Russia has also praised Pakistan’s contributions to the War on Terror and was so impressed that it even agreed to stage yearly anti-terrorist drills from 2016 onward in one another’s mountainous territory. It is also supportive of Pakistan’s political contributions to the Afghan peace process, with which it officially cooperates as part of the Enlarged Troika. Additionally, Russia hopes that Pakistan and India can peacefully resolve their dispute over Kashmir. Russia is against nuclear proliferation but tacitly acknowledges Pakistan’s status as a nuclear power. It presumably takes note of Islamabad’s defensive nuclear doctrine too. Russia and Pakistan are against unilateral sanctions and foreign meddling, and they also play important transit roles in China’s Belt & Road Initiative (BRI) through their hosting of the Eurasian Land-Bridge and CPEC respectively. 

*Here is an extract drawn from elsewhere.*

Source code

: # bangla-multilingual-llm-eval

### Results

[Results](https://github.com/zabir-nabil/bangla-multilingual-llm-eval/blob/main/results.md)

The Pakistan-China-Russia Relationship is indeed an emerging coalition, which unfolding the new great game. Russian-Pakistani relations are primarily guided at this moment by their shared security concerns stemming from Afghan-emanating threats and then secondly by energy and connectivity cooperation. Russia reaffirmed on several occasions that its incipient defense cooperation with Pakistan is not aimed against India. Pakistan’s historical dependence on US will also not affect the improvement of Pakistan-Russia relations, it actually acts as an unstated driving force for the improvement of Russian-Pakistani relations since Pakistan wants to avoid returning to the prior position of perceived disproportionate strategic dependence on the US. Pakistan has demonstrated that it’s behaving increasingly independently, especially after Prime Minister Imran Khan’s refusal to host US bases after America’s impending withdrawal from Afghanistan. The underlying motivation for Pakistan and Russia to come together lies in their shared rationale that the only viable solution for regional peace and stability is a political settlement in Afghanistan.

The writer is an economist, anchor, analyst and the President of All Pakistan Private Schools Federation.